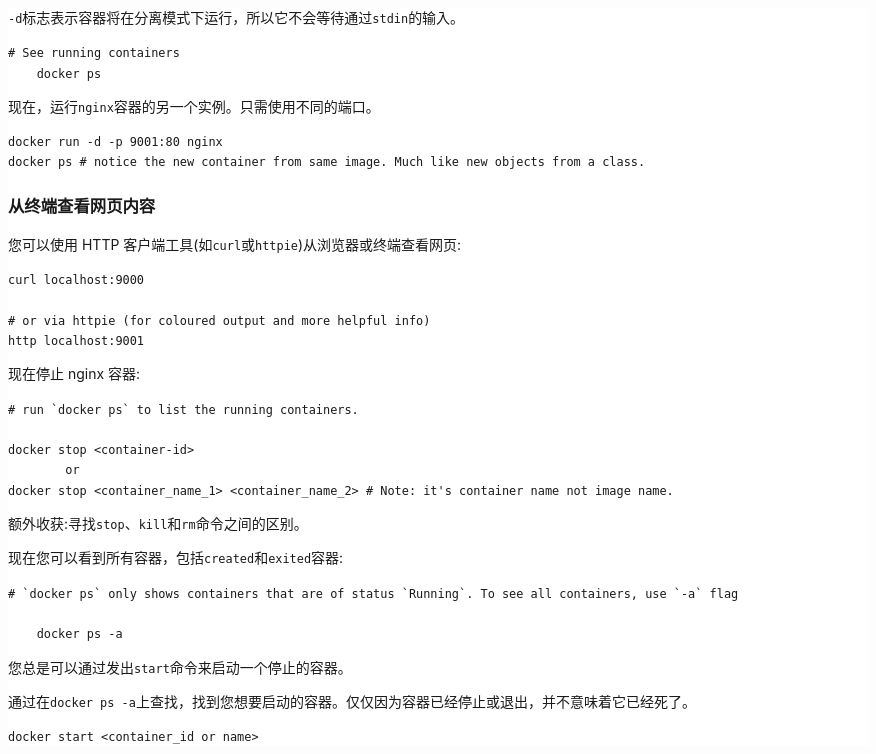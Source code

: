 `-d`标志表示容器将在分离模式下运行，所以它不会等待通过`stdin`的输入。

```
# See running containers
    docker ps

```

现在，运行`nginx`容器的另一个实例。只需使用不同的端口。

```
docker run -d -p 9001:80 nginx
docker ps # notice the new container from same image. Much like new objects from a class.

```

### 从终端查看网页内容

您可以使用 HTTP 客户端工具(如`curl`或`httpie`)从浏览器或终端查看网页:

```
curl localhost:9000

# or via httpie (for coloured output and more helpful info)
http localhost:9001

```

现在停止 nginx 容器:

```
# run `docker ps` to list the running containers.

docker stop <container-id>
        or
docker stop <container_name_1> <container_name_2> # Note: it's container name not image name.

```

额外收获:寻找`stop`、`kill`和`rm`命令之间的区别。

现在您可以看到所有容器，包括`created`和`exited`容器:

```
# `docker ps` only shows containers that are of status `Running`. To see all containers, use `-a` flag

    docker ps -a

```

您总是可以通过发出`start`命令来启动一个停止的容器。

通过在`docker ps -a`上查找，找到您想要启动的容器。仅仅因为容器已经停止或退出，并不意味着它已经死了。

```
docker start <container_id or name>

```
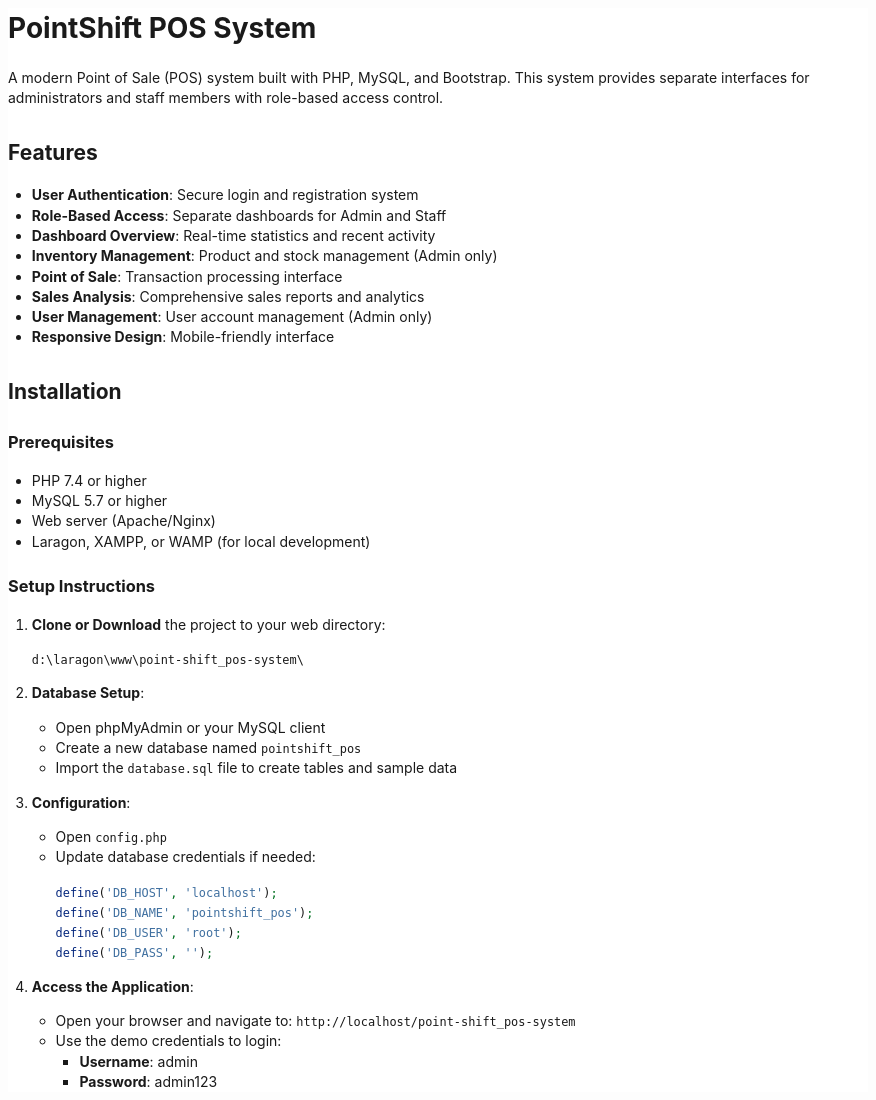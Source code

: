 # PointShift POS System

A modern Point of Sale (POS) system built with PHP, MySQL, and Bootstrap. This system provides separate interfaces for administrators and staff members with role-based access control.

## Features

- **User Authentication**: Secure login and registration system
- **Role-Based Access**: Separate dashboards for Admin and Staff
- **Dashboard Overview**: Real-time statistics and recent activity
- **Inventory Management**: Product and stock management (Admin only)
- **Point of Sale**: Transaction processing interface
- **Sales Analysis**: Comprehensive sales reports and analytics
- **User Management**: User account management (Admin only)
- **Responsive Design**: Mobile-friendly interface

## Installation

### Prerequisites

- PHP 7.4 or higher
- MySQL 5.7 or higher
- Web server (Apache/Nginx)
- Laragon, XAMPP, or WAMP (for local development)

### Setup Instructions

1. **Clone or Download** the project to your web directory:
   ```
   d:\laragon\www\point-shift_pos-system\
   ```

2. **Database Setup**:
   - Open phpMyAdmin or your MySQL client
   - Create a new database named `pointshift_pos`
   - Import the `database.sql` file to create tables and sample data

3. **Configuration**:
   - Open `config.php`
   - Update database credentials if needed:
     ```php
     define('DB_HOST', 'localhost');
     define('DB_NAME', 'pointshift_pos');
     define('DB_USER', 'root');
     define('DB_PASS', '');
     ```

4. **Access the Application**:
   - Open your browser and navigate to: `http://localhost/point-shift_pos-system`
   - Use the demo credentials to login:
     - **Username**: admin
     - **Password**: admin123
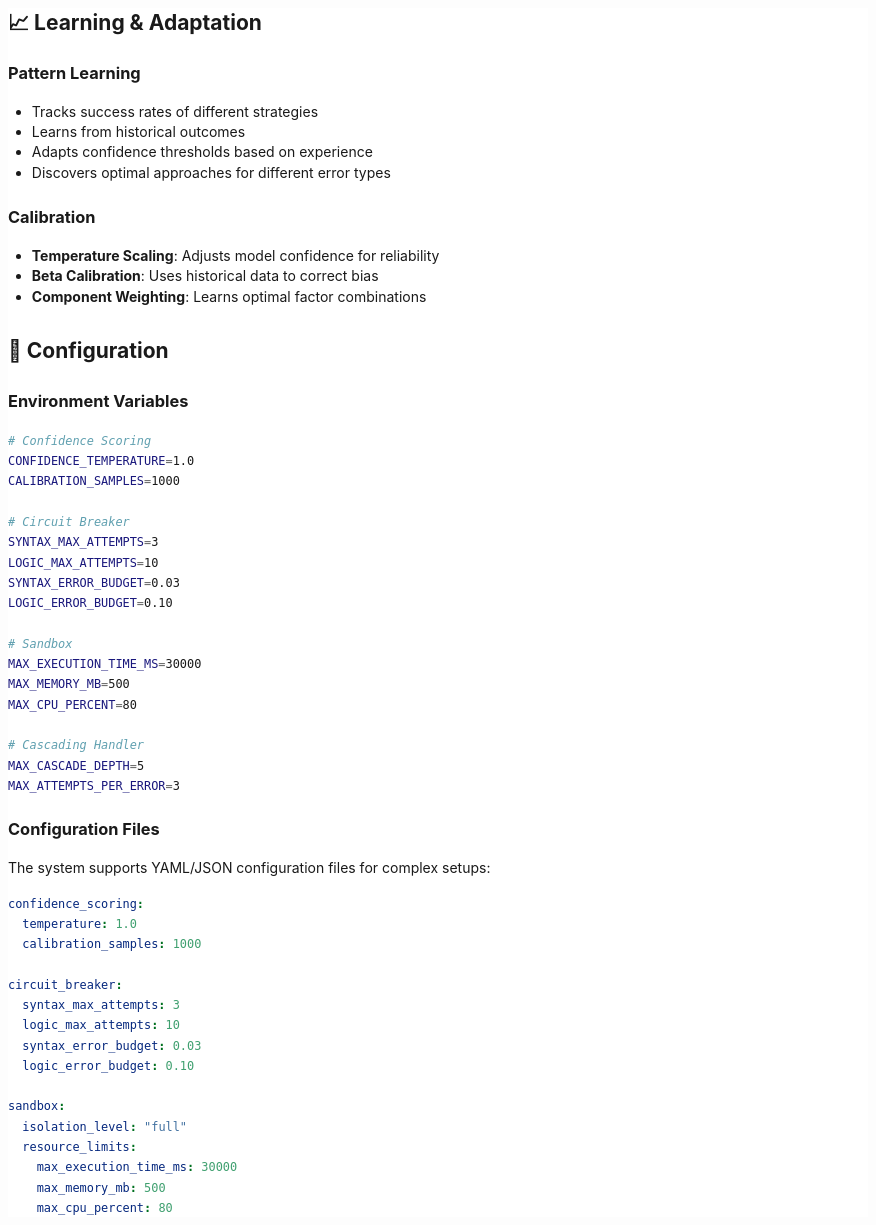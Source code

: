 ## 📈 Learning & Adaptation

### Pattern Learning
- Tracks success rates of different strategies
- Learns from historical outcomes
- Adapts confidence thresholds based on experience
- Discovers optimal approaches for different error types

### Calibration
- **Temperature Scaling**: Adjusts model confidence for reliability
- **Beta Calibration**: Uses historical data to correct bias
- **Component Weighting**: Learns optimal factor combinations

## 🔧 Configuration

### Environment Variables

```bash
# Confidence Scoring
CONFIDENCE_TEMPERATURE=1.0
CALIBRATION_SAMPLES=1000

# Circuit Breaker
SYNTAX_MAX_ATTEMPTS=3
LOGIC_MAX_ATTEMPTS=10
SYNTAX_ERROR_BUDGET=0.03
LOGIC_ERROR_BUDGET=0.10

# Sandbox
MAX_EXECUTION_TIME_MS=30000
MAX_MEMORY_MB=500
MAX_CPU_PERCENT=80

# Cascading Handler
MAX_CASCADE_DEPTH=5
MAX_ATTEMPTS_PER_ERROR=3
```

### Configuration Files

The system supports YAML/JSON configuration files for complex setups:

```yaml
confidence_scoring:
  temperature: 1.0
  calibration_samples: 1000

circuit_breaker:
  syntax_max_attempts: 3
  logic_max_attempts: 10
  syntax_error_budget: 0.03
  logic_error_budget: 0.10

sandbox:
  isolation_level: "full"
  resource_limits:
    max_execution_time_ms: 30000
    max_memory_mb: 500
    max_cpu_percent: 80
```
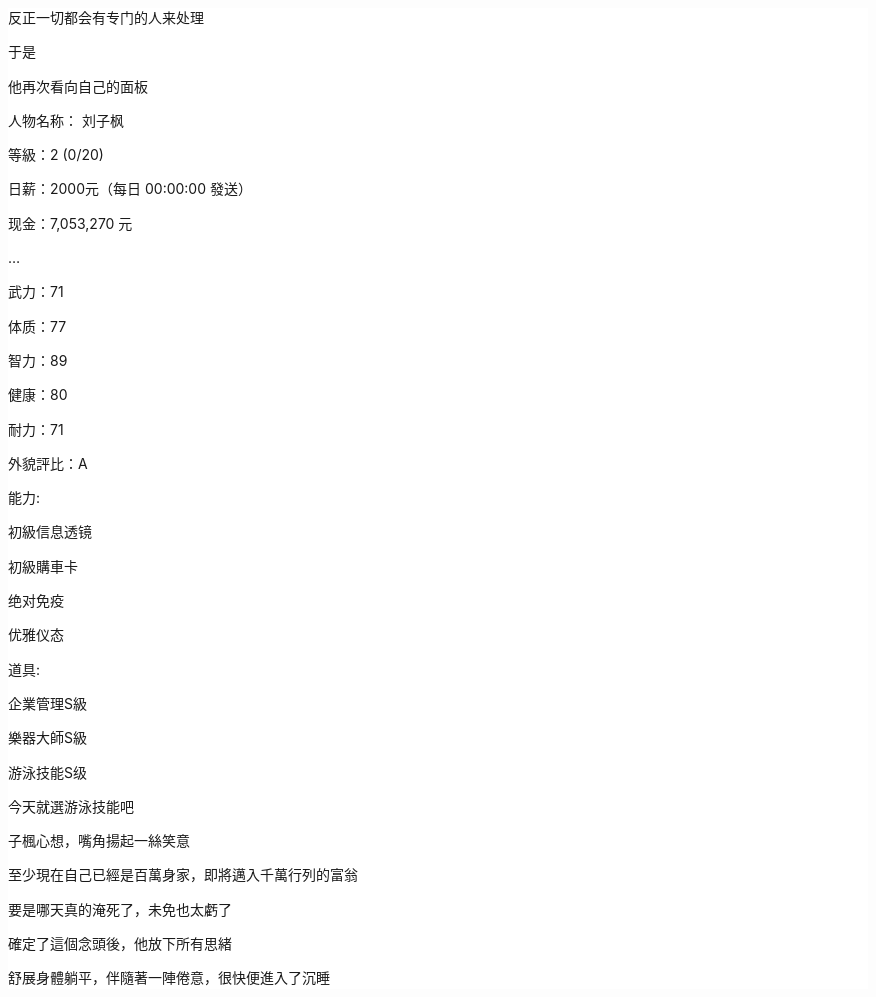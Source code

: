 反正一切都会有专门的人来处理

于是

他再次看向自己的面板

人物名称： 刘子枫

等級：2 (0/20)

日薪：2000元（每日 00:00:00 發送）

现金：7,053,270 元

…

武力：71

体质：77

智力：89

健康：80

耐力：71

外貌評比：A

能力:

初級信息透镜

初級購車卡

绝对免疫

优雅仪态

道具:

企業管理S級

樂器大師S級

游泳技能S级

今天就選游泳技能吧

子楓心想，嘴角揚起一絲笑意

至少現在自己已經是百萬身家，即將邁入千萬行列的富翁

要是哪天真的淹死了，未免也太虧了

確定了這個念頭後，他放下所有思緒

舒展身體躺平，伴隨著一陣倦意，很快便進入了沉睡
######
- [WHAT YOU ARE ASKED TO DO]
Your answer should be an exact copy of the entries above, with no images included.

- [COMPLETED EXERCISE]
Source code

: `-d`标志表示容器将在分离模式下运行，所以它不会等待通过`stdin`的输入。

```
# See running containers
    docker ps

```

现在，运行`nginx`容器的另一个实例。只需使用不同的端口。

```
docker run -d -p 9001:80 nginx
docker ps # notice the new container from same image. Much like new objects from a class.

```

### 从终端查看网页内容

您可以使用 HTTP 客户端工具(如`curl`或`httpie`)从浏览器或终端查看网页:

```
curl localhost:9000

# or via httpie (for coloured output and more helpful info)
http localhost:9001

```

现在停止 nginx 容器:

```
# run `docker ps` to list the running containers.

docker stop <container-id>
        or
docker stop <container_name_1> <container_name_2> # Note: it's container name not image name.

```

额外收获:寻找`stop`、`kill`和`rm`命令之间的区别。

现在您可以看到所有容器，包括`created`和`exited`容器:

```
# `docker ps` only shows containers that are of status `Running`. To see all containers, use `-a` flag

    docker ps -a

```

您总是可以通过发出`start`命令来启动一个停止的容器。

通过在`docker ps -a`上查找，找到您想要启动的容器。仅仅因为容器已经停止或退出，并不意味着它已经死了。

```
docker start <container_id or name>

```
Source code

: # PointShift POS System

A modern Point of Sale (POS) system built with PHP, MySQL, and Bootstrap. This system provides separate interfaces for administrators and staff members with role-based access control.

## Features

- **User Authentication**: Secure login and registration system
- **Role-Based Access**: Separate dashboards for Admin and Staff
- **Dashboard Overview**: Real-time statistics and recent activity
- **Inventory Management**: Product and stock management (Admin only)
- **Point of Sale**: Transaction processing interface
- **Sales Analysis**: Comprehensive sales reports and analytics
- **User Management**: User account management (Admin only)
- **Responsive Design**: Mobile-friendly interface

## Installation

### Prerequisites

- PHP 7.4 or higher
- MySQL 5.7 or higher
- Web server (Apache/Nginx)
- Laragon, XAMPP, or WAMP (for local development)

### Setup Instructions

1. **Clone or Download** the project to your web directory:
   ```
   d:\laragon\www\point-shift_pos-system\
   ```

2. **Database Setup**:
   - Open phpMyAdmin or your MySQL client
   - Create a new database named `pointshift_pos`
   - Import the `database.sql` file to create tables and sample data

3. **Configuration**:
   - Open `config.php`
   - Update database credentials if needed:
     ```php
     define('DB_HOST', 'localhost');
     define('DB_NAME', 'pointshift_pos');
     define('DB_USER', 'root');
     define('DB_PASS', '');
     ```

4. **Access the Application**:
   - Open your browser and navigate to: `http://localhost/point-shift_pos-system`
   - Use the demo credentials to login:
     - **Username**: admin
     - **Password**: admin123
Source code

: ## 📈 Learning & Adaptation

### Pattern Learning
- Tracks success rates of different strategies
- Learns from historical outcomes
- Adapts confidence thresholds based on experience
- Discovers optimal approaches for different error types

### Calibration
- **Temperature Scaling**: Adjusts model confidence for reliability
- **Beta Calibration**: Uses historical data to correct bias
- **Component Weighting**: Learns optimal factor combinations

## 🔧 Configuration

### Environment Variables

```bash
# Confidence Scoring
CONFIDENCE_TEMPERATURE=1.0
CALIBRATION_SAMPLES=1000

# Circuit Breaker
SYNTAX_MAX_ATTEMPTS=3
LOGIC_MAX_ATTEMPTS=10
SYNTAX_ERROR_BUDGET=0.03
LOGIC_ERROR_BUDGET=0.10

# Sandbox
MAX_EXECUTION_TIME_MS=30000
MAX_MEMORY_MB=500
MAX_CPU_PERCENT=80

# Cascading Handler
MAX_CASCADE_DEPTH=5
MAX_ATTEMPTS_PER_ERROR=3
```

### Configuration Files

The system supports YAML/JSON configuration files for complex setups:

```yaml
confidence_scoring:
  temperature: 1.0
  calibration_samples: 1000

circuit_breaker:
  syntax_max_attempts: 3
  logic_max_attempts: 10
  syntax_error_budget: 0.03
  logic_error_budget: 0.10

sandbox:
  isolation_level: "full"
  resource_limits:
    max_execution_time_ms: 30000
    max_memory_mb: 500
    max_cpu_percent: 80
```
Source code

: 反正一切都会有专门的人来处理

于是

他再次看向自己的面板

人物名称： 刘子枫

等級：2 (0/20)

日薪：2000元（每日 00:00:00 發送）

现金：7,053,270 元

…

武力：71

体质：77

智力：89

健康：80

耐力：71

外貌評比：A

能力:

初級信息透镜

初級購車卡

绝对免疫

优雅仪态

道具:

企業管理S級

樂器大師S級

游泳技能S级

今天就選游泳技能吧

子楓心想，嘴角揚起一絲笑意

至少現在自己已經是百萬身家，即將邁入千萬行列的富翁

要是哪天真的淹死了，未免也太虧了

確定了這個念頭後，他放下所有思緒

舒展身體躺平，伴隨著一陣倦意，很快便進入了沉睡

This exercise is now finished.